Copy each record exactly as it reads, leaving out any pictures it holds.

══ AVAILABLE DATA ══

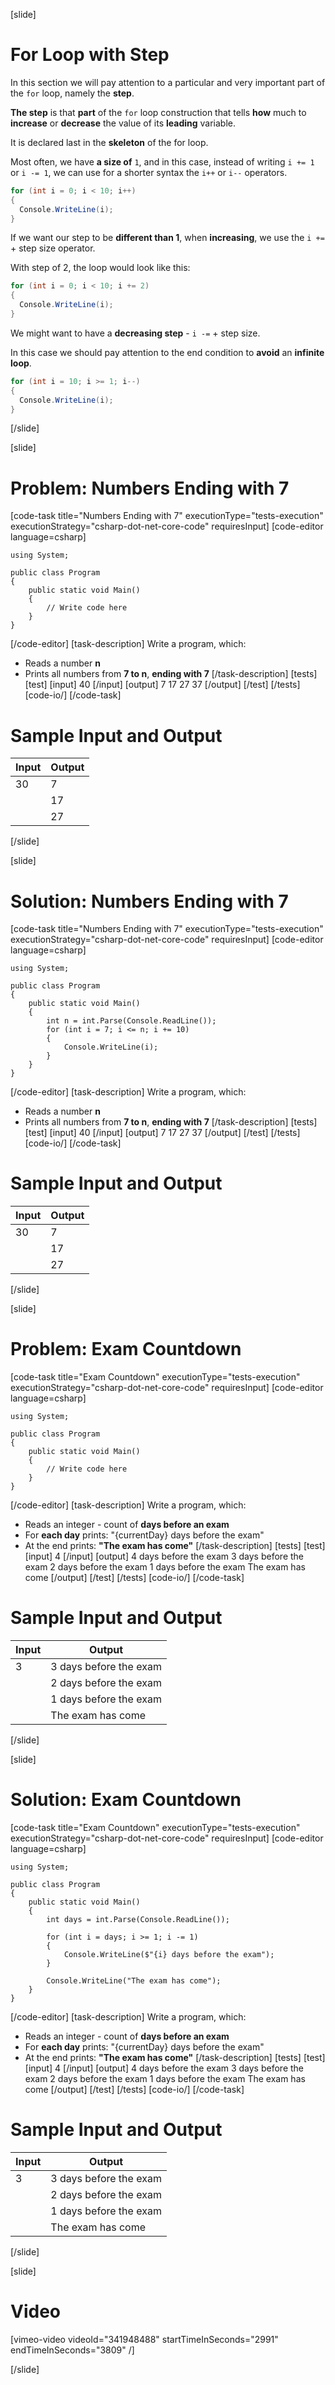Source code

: [slide]
# For Loop with Step
In this section we will pay attention to a particular and very important part of the `for` loop, namely the **step**.

**The step** is that **part** of the `for` loop construction that tells **how** much to **increase** or **decrease** the value of its **leading** variable. 

It is declared last in the **skeleton** of the for loop.

Most often, we have **a size of** `1`, and in this case, instead of writing `i += 1` or `i -= 1`, we can use for a shorter syntax the `i++` or `i--` operators.

```cs live
for (int i = 0; i < 10; i++)
{
  Console.WriteLine(i);
}
```

If we want our step to be **different than 1**, when **increasing**, we use the `i +=` + step size operator.

 With step of 2, the loop would look like this:
```cs live
for (int i = 0; i < 10; i += 2)
{
  Console.WriteLine(i);
}
```

We might want to have a **decreasing step** - `i -=` + step size. 

In this case we should pay attention to the end condition to **avoid** an **infinite loop**.

```cs live
for (int i = 10; i >= 1; i--)
{
  Console.WriteLine(i);
}
```
[/slide]

[slide]
# Problem: Numbers Ending with 7
[code-task title="Numbers Ending with 7" executionType="tests-execution" executionStrategy="csharp-dot-net-core-code" requiresInput]
[code-editor language=csharp]
```
using System;

public class Program
{
    public static void Main()
    {
        // Write code here
    }
}
```
[/code-editor]
[task-description]
Write a program, which:

* Reads a number **n**
* Prints all numbers from **7 to n**, **ending with 7**
[/task-description]
[tests]
[test]
[input]
40
[/input]
[output]
7
17
27
37
[/output]
[/test]
[/tests]
[code-io/]
[/code-task]
# Sample Input and Output
|Input|Output|
|-----|------|
|30|7|
||17|
||27|
[/slide]

[slide]
# Solution: Numbers Ending with 7
[code-task title="Numbers Ending with 7" executionType="tests-execution" executionStrategy="csharp-dot-net-core-code" requiresInput]
[code-editor language=csharp]
```
using System;

public class Program
{
    public static void Main()
    {
        int n = int.Parse(Console.ReadLine());
        for (int i = 7; i <= n; i += 10)
        {
            Console.WriteLine(i);
        }
    }
}
```
[/code-editor]
[task-description]
Write a program, which:

* Reads a number **n**
* Prints all numbers from **7 to n**, **ending with 7**
[/task-description]
[tests]
[test]
[input]
40
[/input]
[output]
7
17
27
37
[/output]
[/test]
[/tests]
[code-io/]
[/code-task]
# Sample Input and Output
|Input|Output|
|-----|------|
|30|7|
||17|
||27|
[/slide]

[slide]
# Problem: Exam Countdown
[code-task title="Exam Countdown" executionType="tests-execution" executionStrategy="csharp-dot-net-core-code" requiresInput]
[code-editor language=csharp]
```
using System;

public class Program
{
    public static void Main()
    {
        // Write code here
    }
}
```
[/code-editor]
[task-description]
Write a program, which:

* Reads an integer - count of **days before an exam**
* For **each day** prints: "\{currentDay\} days before the exam"
* At the end prints: **"The exam has come"**
[/task-description]
[tests]
[test]
[input]
4
[/input]
[output]
4 days before the exam
3 days before the exam
2 days before the exam
1 days before the exam
The exam has come
[/output]
[/test]
[/tests]
[code-io/]
[/code-task]
# Sample Input and Output
|Input|Output|
|-----|------|
|3|3 days before the exam|
||2 days before the exam|
||1 days before the exam|
||The exam has come|
[/slide]

[slide]
# Solution: Exam Countdown
[code-task title="Exam Countdown" executionType="tests-execution" executionStrategy="csharp-dot-net-core-code" requiresInput]
[code-editor language=csharp]
```
using System;

public class Program
{
    public static void Main()
    {
        int days = int.Parse(Console.ReadLine());

        for (int i = days; i >= 1; i -= 1)
        {
            Console.WriteLine($"{i} days before the exam");
        }

        Console.WriteLine("The exam has come");
    }
}
```
[/code-editor]
[task-description]
Write a program, which:

* Reads an integer - count of **days before an exam**
* For **each day** prints: "\{currentDay\} days before the exam"
* At the end prints: **"The exam has come"**
[/task-description]
[tests]
[test]
[input]
4
[/input]
[output]
4 days before the exam
3 days before the exam
2 days before the exam
1 days before the exam
The exam has come
[/output]
[/test]
[/tests]
[code-io/]
[/code-task]
# Sample Input and Output
|Input|Output|
|-----|------|
|3|3 days before the exam|
||2 days before the exam|
||1 days before the exam|
||The exam has come|
[/slide]

[slide]
# Video

[vimeo-video videoId="341948488" startTimeInSeconds="2991" endTimeInSeconds="3809" /]

[/slide]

═══

**REPLY**:
Source code

: [slide]
# For Loop with Step
In this section we will pay attention to a particular and very important part of the `for` loop, namely the **step**.

**The step** is that **part** of the `for` loop construction that tells **how** much to **increase** or **decrease** the value of its **leading** variable. 

It is declared last in the **skeleton** of the for loop.

Most often, we have **a size of** `1`, and in this case, instead of writing `i += 1` or `i -= 1`, we can use for a shorter syntax the `i++` or `i--` operators.

```cs live
for (int i = 0; i < 10; i++)
{
  Console.WriteLine(i);
}
```

If we want our step to be **different than 1**, when **increasing**, we use the `i +=` + step size operator.

 With step of 2, the loop would look like this:
```cs live
for (int i = 0; i < 10; i += 2)
{
  Console.WriteLine(i);
}
```

We might want to have a **decreasing step** - `i -=` + step size. 

In this case we should pay attention to the end condition to **avoid** an **infinite loop**.

```cs live
for (int i = 10; i >= 1; i--)
{
  Console.WriteLine(i);
}
```
[/slide]

[slide]
# Problem: Numbers Ending with 7
[code-task title="Numbers Ending with 7" executionType="tests-execution" executionStrategy="csharp-dot-net-core-code" requiresInput]
[code-editor language=csharp]
```
using System;

public class Program
{
    public static void Main()
    {
        // Write code here
    }
}
```
[/code-editor]
[task-description]
Write a program, which:

* Reads a number **n**
* Prints all numbers from **7 to n**, **ending with 7**
[/task-description]
[tests]
[test]
[input]
40
[/input]
[output]
7
17
27
37
[/output]
[/test]
[/tests]
[code-io/]
[/code-task]
# Sample Input and Output
|Input|Output|
|-----|------|
|30|7|
||17|
||27|
[/slide]

[slide]
# Solution: Numbers Ending with 7
[code-task title="Numbers Ending with 7" executionType="tests-execution" executionStrategy="csharp-dot-net-core-code" requiresInput]
[code-editor language=csharp]
```
using System;

public class Program
{
    public static void Main()
    {
        int n = int.Parse(Console.ReadLine());
        for (int i = 7; i <= n; i += 10)
        {
            Console.WriteLine(i);
        }
    }
}
```
[/code-editor]
[task-description]
Write a program, which:

* Reads a number **n**
* Prints all numbers from **7 to n**, **ending with 7**
[/task-description]
[tests]
[test]
[input]
40
[/input]
[output]
7
17
27
37
[/output]
[/test]
[/tests]
[code-io/]
[/code-task]
# Sample Input and Output
|Input|Output|
|-----|------|
|30|7|
||17|
||27|
[/slide]

[slide]
# Problem: Exam Countdown
[code-task title="Exam Countdown" executionType="tests-execution" executionStrategy="csharp-dot-net-core-code" requiresInput]
[code-editor language=csharp]
```
using System;

public class Program
{
    public static void Main()
    {
        // Write code here
    }
}
```
[/code-editor]
[task-description]
Write a program, which:

* Reads an integer - count of **days before an exam**
* For **each day** prints: "\{currentDay\} days before the exam"
* At the end prints: **"The exam has come"**
[/task-description]
[tests]
[test]
[input]
4
[/input]
[output]
4 days before the exam
3 days before the exam
2 days before the exam
1 days before the exam
The exam has come
[/output]
[/test]
[/tests]
[code-io/]
[/code-task]
# Sample Input and Output
|Input|Output|
|-----|------|
|3|3 days before the exam|
||2 days before the exam|
||1 days before the exam|
||The exam has come|
[/slide]

[slide]
# Solution: Exam Countdown
[code-task title="Exam Countdown" executionType="tests-execution" executionStrategy="csharp-dot-net-core-code" requiresInput]
[code-editor language=csharp]
```
using System;

public class Program
{
    public static void Main()
    {
        int days = int.Parse(Console.ReadLine());

        for (int i = days; i >= 1; i -= 1)
        {
            Console.WriteLine($"{i} days before the exam");
        }

        Console.WriteLine("The exam has come");
    }
}
```
[/code-editor]
[task-description]
Write a program, which:

* Reads an integer - count of **days before an exam**
* For **each day** prints: "\{currentDay\} days before the exam"
* At the end prints: **"The exam has come"**
[/task-description]
[tests]
[test]
[input]
4
[/input]
[output]
4 days before the exam
3 days before the exam
2 days before the exam
1 days before the exam
The exam has come
[/output]
[/test]
[/tests]
[code-io/]
[/code-task]
# Sample Input and Output
|Input|Output|
|-----|------|
|3|3 days before the exam|
||2 days before the exam|
||1 days before the exam|
||The exam has come|
[/slide]

[slide]
# Video

[vimeo-video videoId="341948488" startTimeInSeconds="2991" endTimeInSeconds="3809" /]

[/slide]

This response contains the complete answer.